Les Britanniques pourraient « mourir à la frontière » pendant 12 heures d'attente en raison des nouvelles règles européennes sur les passeports

Un député a averti que les Britanniques pourraient « mourir » dans des files d’attente de 12 heures cet été à moins que l’Union européenne ne suspende son nouveau système de contrôle aux frontières. Les nouvelles règles obligent les voyageurs à fournir les détails de leur passeport et leurs informations biométriques avant d’entrer dans le bloc. Le député de Herne Bay et de Sandwich, Sir Roger Gale, a déclaré que les embouteillages exacerbés par le nouveau système d’entrée/sortie (EES) de l’UE pourraient bloquer les ambulances alors que « les touristes étouffent dans les voitures ».

Sir Roger Gale a fait part de ses inquiétudes quant au fait que de graves embouteillages autour du port de Douvres pourraient empêcher les services d’urgence d’atteindre les personnes dans le besoin si le trafic s’accumule pendant des heures.

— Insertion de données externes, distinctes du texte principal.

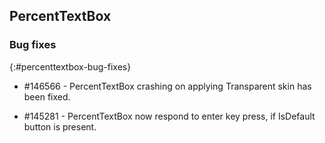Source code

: ##  PercentTextBox

### Bug fixes
{:#percenttextbox-bug-fixes}

* \#146566 - PercentTextBox crashing on applying Transparent skin has been fixed.

* \#145281 - PercentTextBox now respond to enter key press, if IsDefault button is present.
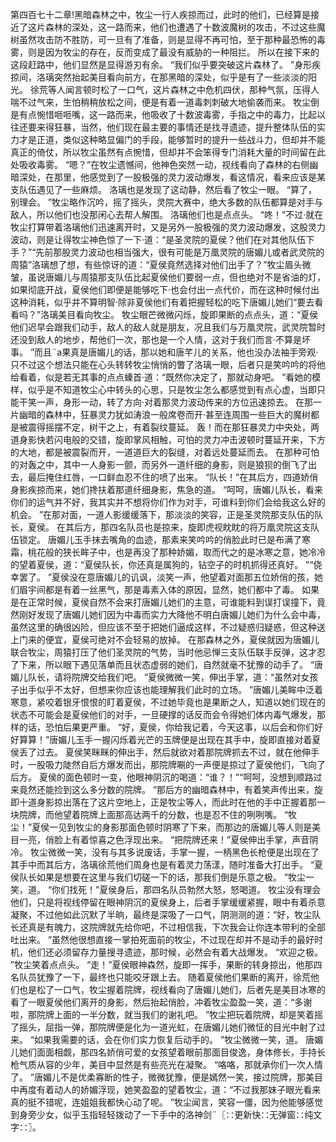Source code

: 第四百七十二章!黑暗森林之中，牧尘一行人疾掠而过，此时的他们，已经算是接近了这片森林的深处，这一路而来，他们也遭遇了十数波魔树的攻击，不过这些魔树虽然攻击防不胜防，可一旦有了准备，则是显得不再可怕，至于那种最恐怖的毒雾，则是因为牧尘的存在，反而变成了最没有威胁的一种阻拦。
所以在接下来的这段赶路中，他们显然是显得游刃有余。
“我们似乎要突破这片森林了。
”身形疾掠间，洛璃突然抬起美目看向前方，在那黑暗的深处，似乎是有了一些淡淡的阳光。
徐荒等人闻言顿时松了一口气，这片森林之中危机四伏，那种气氛，压得人喘不过气来，生怕稍稍放松之间，便是有着一道毒刺刺破大地偷袭而来。
牧尘倒是有点惋惜咂咂嘴，这一路而来，他吸收了十数波毒雾，手指之中的毒力，比起以往还要来得狂暴，当然，他们现在最主要的事情还是找寻遗迹，提升整体队伍的实力才是正道，类似这种略显偏门的手段，能够暂时的提升一些战斗力，但却并不能真正的倚仗，所以牧尘虽然有点惋惜，但却并不会笨得专门消耗大量的时间留在此处吸收毒雾。
“嗯？”在牧尘遗憾间，他神色突然一动，视线看向了森林的右侧幽暗深处，在那里，他感觉到了一股极强的灵力波动爆发，看这情况，看来应该是某支队伍遇见了一些麻烦。
洛璃也是发现了这动静，然后看了牧尘一眼。
“算了，别理会。
”牧尘略作沉吟，摇了摇头，灵院大赛中，绝大多数的队伍都算是对手与敌人，所以他们也没那闲心去帮人解围。
洛璃他们也是点点头。
“咚！”不过·就在牧尘打算带着洛璃他们迅速离开时，又是另外一股极强的灵力波动爆发，这股灵力波动，则是让得牧尘神色惊了一下·道：“是圣灵院的夏侯？他们在对其他队伍下手？”“先前那股灵力波动也相当强大，很有可能是万凰灵院的唐媚儿或者武灵院的周猿”洛璃想了想，有些惊讶的道：“夏侯竟然选择对他们出手了？”牧尘眉头微皱，虽说唐媚儿与周猿那支队伍比起夏侯他们要弱一点，但也绝对不是省油的灯，如果彻底开战，夏侯他们即便是能够吃下·也会付出一点代价，而在这种时候付出这种消耗，似乎并不算明智·除非夏侯他们有着把握轻松的吃下唐媚儿她们“要去看看吗？”洛璃美目看向牧尘。
牧尘眼芒微微闪烁，旋即果断的点点头，道：“夏侯他们迟早会跟我们动手，敌人的敌人就是朋友，况且我们与万凰灵院，武灵院暂时还没到敌人的地步，帮他们一次，那也是一个人情，这对于我们而言·不算是坏事。
”而且¨a果真是唐媚儿的话，那以她和唐芊儿的关系，他也没办法袖手旁观·只不过这个想法只能在心头转转牧尘悄悄的瞥了洛璃一眼，后者只是笑吟吟的将他给看着，似是若无其事的点点螓首·道：“既然你决定了，那就动身吧。
”看她的模样，似乎是不知道牧尘心中转头的心思，只是牧尘怎么都感觉到有点心虚，当即只能干笑一声，身形一动，转了方向·对着那灵力波动传来的方位迅速掠去。
在那一片幽暗的森林中，狂暴灵力犹如涛浪一般席卷而开·甚至连周围一些巨大的魔树都是被震得摇摆不定，树干之上，有着裂纹蔓延。
轰！而在那狂暴灵力中央处，两道身影快若闪电般的交错，旋即掌风相触，可怕的灵力冲击波顿时蔓延开来，下方的大地，都是被震裂而开，一道道巨大的裂缝，对着远处蔓延而去。
在那种可怕的对轰之中，其中一人身影一颤，而另外一道纤细的身影，则是狼狈的倒飞了出去，最后掩住红唇，一口鲜血忍不住的喷了出来。
“队长！”在其后方，四道娇俏身影疾掠而来，她们搀扶着那道纤细身影，焦急的道。
“呵呵，唐媚儿队长，看来你们的运气并不好，我其实并不想将你们作为对手，可谁料到你们会给我这么好的机会。
”在那对面，一道人影缓缓落下，那淡淡的笑容，正是圣灵院那支队伍的队长，夏侯。
在其后方，那四名队员也是掠来，旋即虎视眈眈的将万凰灵院这支队伍锁定。
唐媚儿玉手抹去嘴角的血迹，那素来笑吟吟的俏脸此时已是布满了寒霜，桃花般的狭长眸子中，也是再没了那种娇媚，取而代之的是冰寒之意，她冷冷的望着夏侯，道：“夏侯队长，你还真是属狗的，钻空子的时机抓得还真好。
”“侥幸罢了。
”夏侯没在意唐媚儿的讥讽，淡笑一声，他望着对面那五位娇俏的孩，她们眉宇间都是有着一丝黑气，那是毒素入体的原因，显然，她们都中了毒。
如果是在正常时候，夏侯自然不会来打唐媚儿她们的主意，可谁能料到误打误撞下，竟然刚好发现了唐媚儿她们因为中毒而实力大降他不明白唐媚儿她们为什么会中毒，虽然这里的确很凶险，但应该不至于把她们逼成这样，不过疑惑归疑惑，但这种送上门来的便宜，夏侯可绝对不会轻易的放掉。
在那森林之外，夏侯就因为唐媚儿联合牧尘，周猿打压了他们圣灵院的气势，当时他忌惮三支队伍联手反弹，这才忍了下来，所以眼下遇见落单而且状态虚弱的她们，自然就毫不犹豫的动手了。
“唐媚儿队长，请将院牌交给我们吧。
”夏侯微微一笑，伸出手掌，道：“虽然对女孩子出手似乎不太好，但想来你应该也能理解我们此时的立场。
”唐媚儿美眸中泛着寒意，紧咬着银牙恨恨的盯着夏侯，不过她毕竟也是果断之人，知道以她们现在的状态不可能会是夏侯他们的对手，一旦硬撑的话反而会令得她们体内毒气爆发，那样的话，恐怕后果更严重。
“好，夏侯，你给我记着，今天这事，以后会和你们好好算算！”唐媚儿玉手一握闪烁着光芒的玉牌便是出现在其手中，旋即直接对着夏侯丢了过去。
夏侯笑眯眯的伸出手，然后就欲对着那院牌抓去不过，就在他伸手时，一股吸力陡然自后方爆发而出，那院牌唰的一声便是掠过了夏侯他们，飞向了后方。
夏侯的面色顿时一变，他眼神阴沉的喝道：“谁？！”“呵呵，没想到顺路过来竟然还能捡到这么多分数的院牌。
”那后方的幽暗森林中，有着笑声传出来，旋即十道身影掠出落在了这片空地上，正是牧尘等人，而此时在他的手中正握着那一块院牌，而他望着院牌上面那高达两千的分数，也是忍不住的咧咧嘴。
“牧尘！”夏侯一见到牧尘的身影那面色顿时阴寒了下来，而那边的唐媚儿等人则是美目一亮，俏脸上有着惊喜之色浮现出来。
“把院牌还来！”夏侯伸出手掌，声音阴冷。
牧尘微微一笑，没有与其多说废话，手掌一握，一柄黑色长枪便是出现在了其手中而其后方，洛璃徐荒他们周身也是有着灵力荡漾，随时准备大打出手。
“夏侯队长如果是想要在这里与我们切磋一下的话，那我们倒是乐意之极。
”牧尘一笑，道。
“你们找死！”夏侯身后，那四名队员勃然大怒，怒喝道。
牧尘没有理会他们，只是将视线停留在眼神阴沉的夏侯身上，后者手掌缓缓紧握，眼中有着杀意凝聚，不过他如此沉默了半晌，最终是深吸了一口气，阴测测的道：“好，牧尘队长还真是有魄力，这院牌就先给你吧，不过相信我，下次我会让你连本带利的全部吐出来。
”虽然他很想直接一掌拍死面前的牧尘，不过现在却并不是动手的最好时机，他们还必须留存力量搜寻遗迹，那时候，必然会有着大战爆发。
“欢迎之极。
”牧尘笑着点点头。
“走！”夏侯眼神森然，旋即一挥手，果断的转身掠出，他那四名队员犹豫了一下，最终也只能咬牙跟上去。
随着夏侯他们果断的离开，徐荒他们也是松了一口气，牧尘握着院牌，视线看向了唐媚儿她们，后者先是美目冰寒的看了一眼夏侯他们离开的身影，然后抬起俏脸，冲着牧尘盈盈一笑，道：“多谢啦，那院牌上面的一半分数，就当我们的谢礼吧。
”牧尘把玩着院牌，却是笑着摇了摇头，屈指一弹，那院牌便是化为一道光虹，在唐媚儿她们微怔的目光中射了过来。
“如果我需要的话，会在你们实力恢复后动手的。
”牧尘微微一笑，道。
唐媚儿她们面面相觑，那四名娇俏可爱的女孩望着眼前那面目俊逸，身体修长，手持长枪气质从容的少年，美目中显然是有些亮光在凝聚。
“咯咯，那就承你们一次人情了。
”唐媚儿不是优柔寡断的性子，微微犹豫，便是嫣然一笑，接过院牌，那美目中再度有着动人的娇媚浮现，她笑盈盈的望着牧尘，道：“不过我那妹子眼光看来真的挺不错呢，连姐姐我都快心动了呢。
”牧尘闻言，笑容一僵，因为他能够感觉到身旁少女，似乎玉指轻轻拨动了一下手中的洛神剑¨〖∷更新快∷无弹窗∷纯文字∷〗。
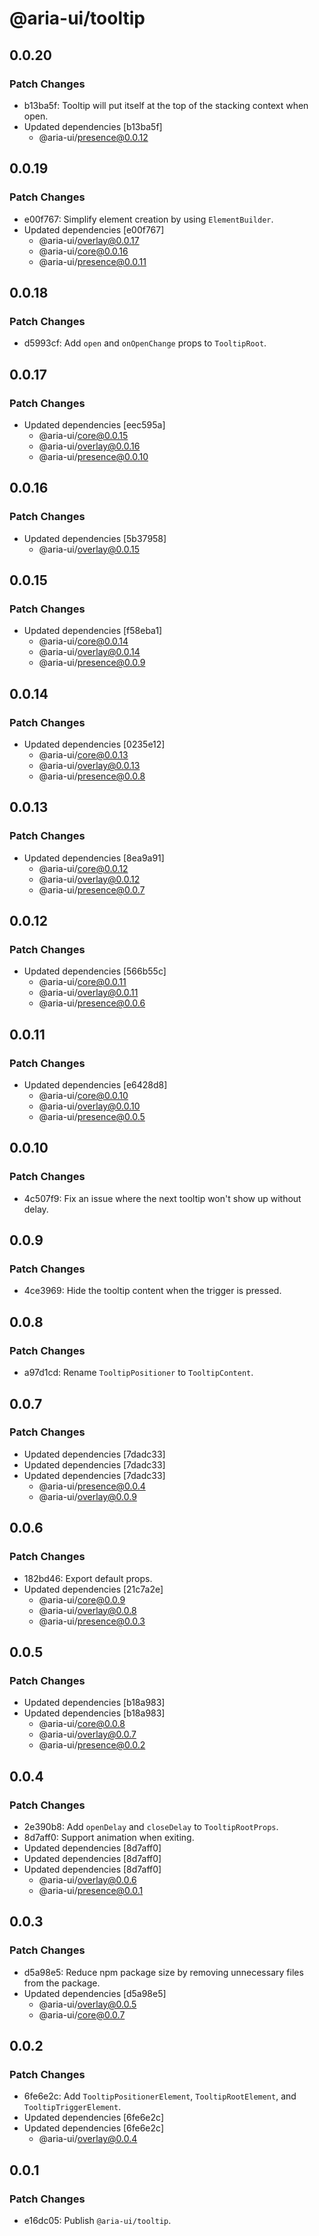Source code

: # @aria-ui/tooltip

## 0.0.20

### Patch Changes

- b13ba5f: Tooltip will put itself at the top of the stacking context when open.
- Updated dependencies [b13ba5f]
  - @aria-ui/presence@0.0.12

## 0.0.19

### Patch Changes

- e00f767: Simplify element creation by using `ElementBuilder`.
- Updated dependencies [e00f767]
  - @aria-ui/overlay@0.0.17
  - @aria-ui/core@0.0.16
  - @aria-ui/presence@0.0.11

## 0.0.18

### Patch Changes

- d5993cf: Add `open` and `onOpenChange` props to `TooltipRoot`.

## 0.0.17

### Patch Changes

- Updated dependencies [eec595a]
  - @aria-ui/core@0.0.15
  - @aria-ui/overlay@0.0.16
  - @aria-ui/presence@0.0.10

## 0.0.16

### Patch Changes

- Updated dependencies [5b37958]
  - @aria-ui/overlay@0.0.15

## 0.0.15

### Patch Changes

- Updated dependencies [f58eba1]
  - @aria-ui/core@0.0.14
  - @aria-ui/overlay@0.0.14
  - @aria-ui/presence@0.0.9

## 0.0.14

### Patch Changes

- Updated dependencies [0235e12]
  - @aria-ui/core@0.0.13
  - @aria-ui/overlay@0.0.13
  - @aria-ui/presence@0.0.8

## 0.0.13

### Patch Changes

- Updated dependencies [8ea9a91]
  - @aria-ui/core@0.0.12
  - @aria-ui/overlay@0.0.12
  - @aria-ui/presence@0.0.7

## 0.0.12

### Patch Changes

- Updated dependencies [566b55c]
  - @aria-ui/core@0.0.11
  - @aria-ui/overlay@0.0.11
  - @aria-ui/presence@0.0.6

## 0.0.11

### Patch Changes

- Updated dependencies [e6428d8]
  - @aria-ui/core@0.0.10
  - @aria-ui/overlay@0.0.10
  - @aria-ui/presence@0.0.5

## 0.0.10

### Patch Changes

- 4c507f9: Fix an issue where the next tooltip won't show up without delay.

## 0.0.9

### Patch Changes

- 4ce3969: Hide the tooltip content when the trigger is pressed.

## 0.0.8

### Patch Changes

- a97d1cd: Rename `TooltipPositioner` to `TooltipContent`.

## 0.0.7

### Patch Changes

- Updated dependencies [7dadc33]
- Updated dependencies [7dadc33]
- Updated dependencies [7dadc33]
  - @aria-ui/presence@0.0.4
  - @aria-ui/overlay@0.0.9

## 0.0.6

### Patch Changes

- 182bd46: Export default props.
- Updated dependencies [21c7a2e]
  - @aria-ui/core@0.0.9
  - @aria-ui/overlay@0.0.8
  - @aria-ui/presence@0.0.3

## 0.0.5

### Patch Changes

- Updated dependencies [b18a983]
- Updated dependencies [b18a983]
  - @aria-ui/core@0.0.8
  - @aria-ui/overlay@0.0.7
  - @aria-ui/presence@0.0.2

## 0.0.4

### Patch Changes

- 2e390b8: Add `openDelay` and `closeDelay` to `TooltipRootProps`.
- 8d7aff0: Support animation when exiting.
- Updated dependencies [8d7aff0]
- Updated dependencies [8d7aff0]
- Updated dependencies [8d7aff0]
  - @aria-ui/overlay@0.0.6
  - @aria-ui/presence@0.0.1

## 0.0.3

### Patch Changes

- d5a98e5: Reduce npm package size by removing unnecessary files from the package.
- Updated dependencies [d5a98e5]
  - @aria-ui/overlay@0.0.5
  - @aria-ui/core@0.0.7

## 0.0.2

### Patch Changes

- 6fe6e2c: Add `TooltipPositionerElement`, `TooltipRootElement`, and `TooltipTriggerElement`.
- Updated dependencies [6fe6e2c]
- Updated dependencies [6fe6e2c]
  - @aria-ui/overlay@0.0.4

## 0.0.1

### Patch Changes

- e16dc05: Publish `@aria-ui/tooltip`.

Il a déclaré au Times : « Si vous avez des personnes âgées, des enfants et des chiens dans des files d’attente de 12 heures sans toilettes, avec un approvisionnement en eau inadéquat, quelqu’un mourra, quelqu’un aura une crise cardiaque. Je n’exagère pas. C’est la dure réalité.

« Comment faire passer une ambulance dans des embouteillages comme celui-là ? Mettre le système sur la glace, mettre au point la technologie, la faire fonctionner, puis l’introduire correctement. »

Le système EES exige que les voyageurs non européens, y compris les citoyens britanniques, fournissent des informations biométriques telles que leurs empreintes digitales et des images faciales lorsqu’ils entrent dans l’espace Schengen. Ces contrôles sont conçus pour remplacer le tamponnage manuel des passeports, mais ont fait l’objet de critiques concernant les retards lors des premiers procès.

L’EES est officiellement devenu pleinement opérationnel le 10 avril. Deux jours plus tard, le nouveau système a entraîné des retards importants, avec plus de 100 passagers manquant un vol easyJet de l’aéroport de Milan Linate à Manchester après s’être retrouvés coincés dans de longues files d’attente au contrôle des passeports, ce que la compagnie aérienne a qualifié d’« inacceptable ».

Le port de Douvres est le port de ferry le plus fréquenté du Royaume-Uni et le terminal de ferry pour passagers le plus fréquenté d’Europe. À Douvres et à l’Eurotunnel, les contrôles ont lieu avant que les passagers entrent en France, ce qui signifie que les retards peuvent rapidement entraîner de longues files de voitures et d’autocars dans le Kent.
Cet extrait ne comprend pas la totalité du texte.